Work order:
Find, in the records below, the line that contains "and correlated features" and the line that contains "lämpade för arbetet.". Copy those two lines and everything between them exactly, but not the pictures.
---------- Records shown
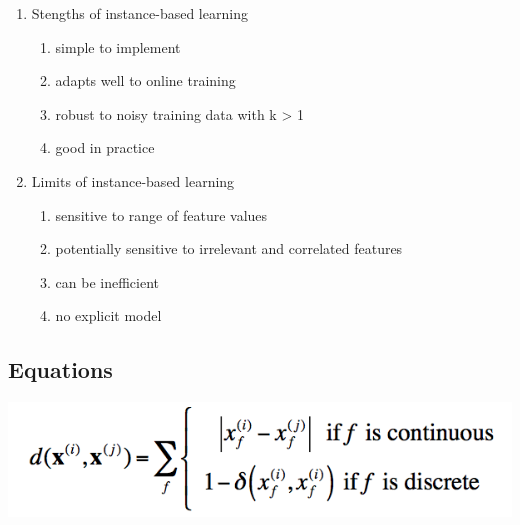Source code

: \documentclass[a4paper]{article}
\begin{document}
\begin{enumerate}
\item Stengths of instance-based learning
  \begin{enumerate}
  \item simple to implement
  \item adapts well to online training
  \item robust to noisy training data with k > 1
  \item good in practice
  \end{enumerate}
\item Limits of instance-based learning
  \begin{enumerate}
  \item sensitive to range of feature values
  \item potentially sensitive to irrelevant and correlated features
  \item can be inefficient
  \item no explicit model
  \end{enumerate}
  
  
\end{enumerate}

\subsection{Equations}

\includegraphics{dist}

    
\end{document}
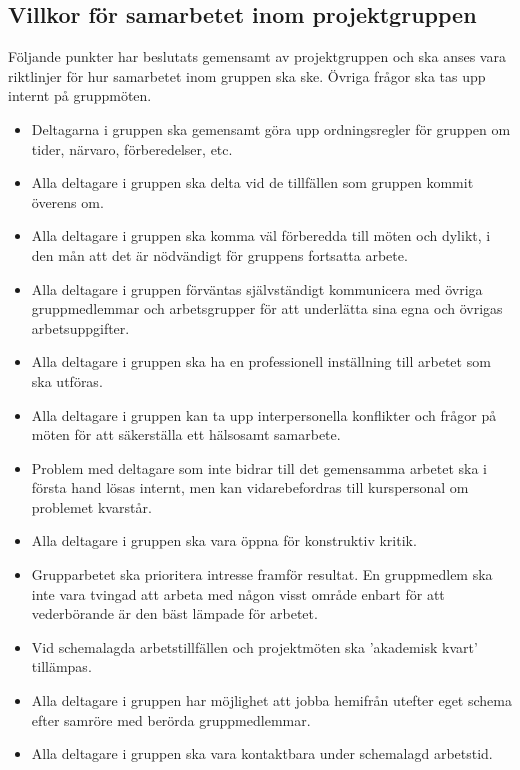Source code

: \documentclass[a4paper,11pt]{article}
\begin{document}
    \subsection{Villkor för samarbetet inom projektgruppen}
    Följande punkter har beslutats gemensamt av projektgruppen och ska anses vara riktlinjer för hur samarbetet inom gruppen ska ske. Övriga frågor ska tas upp internt på gruppmöten.
    
    \begin{itemize}
        \item Deltagarna i gruppen ska gemensamt göra upp ordningsregler för gruppen om tider, närvaro, förberedelser, etc.
        \item Alla deltagare i gruppen ska delta vid de tillfällen som gruppen kommit överens om.
        \item Alla deltagare i gruppen ska komma väl förberedda till möten och dylikt, i den mån att det är nödvändigt för gruppens fortsatta arbete.
        \item Alla deltagare i gruppen förväntas självständigt kommunicera med övriga gruppmedlemmar och arbetsgrupper för att underlätta sina egna och övrigas arbetsuppgifter.
        \item Alla deltagare i gruppen ska ha en professionell inställning till arbetet som ska utföras.
        \item Alla deltagare i gruppen kan ta upp interpersonella konflikter och frågor på möten för att säkerställa ett hälsosamt samarbete.
        \item Problem med deltagare som inte bidrar till det gemensamma arbetet ska i första hand lösas internt, men kan vidarebefordras till kurspersonal om problemet kvarstår.
        \item Alla deltagare i gruppen ska vara öppna för konstruktiv kritik.
        \item Grupparbetet ska prioritera intresse framför resultat. En gruppmedlem ska inte vara tvingad att arbeta med någon visst område enbart för att vederbörande är den bäst lämpade för arbetet.
        \item Vid schemalagda arbetstillfällen och projektmöten ska 'akademisk kvart' tillämpas.
        \item Alla deltagare i gruppen har möjlighet att jobba hemifrån utefter eget schema efter samröre med berörda gruppmedlemmar.
        \item Alla deltagare i gruppen ska vara kontaktbara under schemalagd arbetstid.
    \end{itemize}
    
\end{document}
--------------------
Response to this task:
  \item potentially sensitive to irrelevant and correlated features
  \item can be inefficient
  \item no explicit model
  \end{enumerate}
  
  
\end{enumerate}

\subsection{Equations}

\includegraphics{dist}

    
\end{document}
Source code

: \documentclass[a4paper,11pt]{article}
\begin{document}
    \subsection{Villkor för samarbetet inom projektgruppen}
    Följande punkter har beslutats gemensamt av projektgruppen och ska anses vara riktlinjer för hur samarbetet inom gruppen ska ske. Övriga frågor ska tas upp internt på gruppmöten.
    
    \begin{itemize}
        \item Deltagarna i gruppen ska gemensamt göra upp ordningsregler för gruppen om tider, närvaro, förberedelser, etc.
        \item Alla deltagare i gruppen ska delta vid de tillfällen som gruppen kommit överens om.
        \item Alla deltagare i gruppen ska komma väl förberedda till möten och dylikt, i den mån att det är nödvändigt för gruppens fortsatta arbete.
        \item Alla deltagare i gruppen förväntas självständigt kommunicera med övriga gruppmedlemmar och arbetsgrupper för att underlätta sina egna och övrigas arbetsuppgifter.
        \item Alla deltagare i gruppen ska ha en professionell inställning till arbetet som ska utföras.
        \item Alla deltagare i gruppen kan ta upp interpersonella konflikter och frågor på möten för att säkerställa ett hälsosamt samarbete.
        \item Problem med deltagare som inte bidrar till det gemensamma arbetet ska i första hand lösas internt, men kan vidarebefordras till kurspersonal om problemet kvarstår.
        \item Alla deltagare i gruppen ska vara öppna för konstruktiv kritik.
        \item Grupparbetet ska prioritera intresse framför resultat. En gruppmedlem ska inte vara tvingad att arbeta med någon visst område enbart för att vederbörande är den bäst lämpade för arbetet.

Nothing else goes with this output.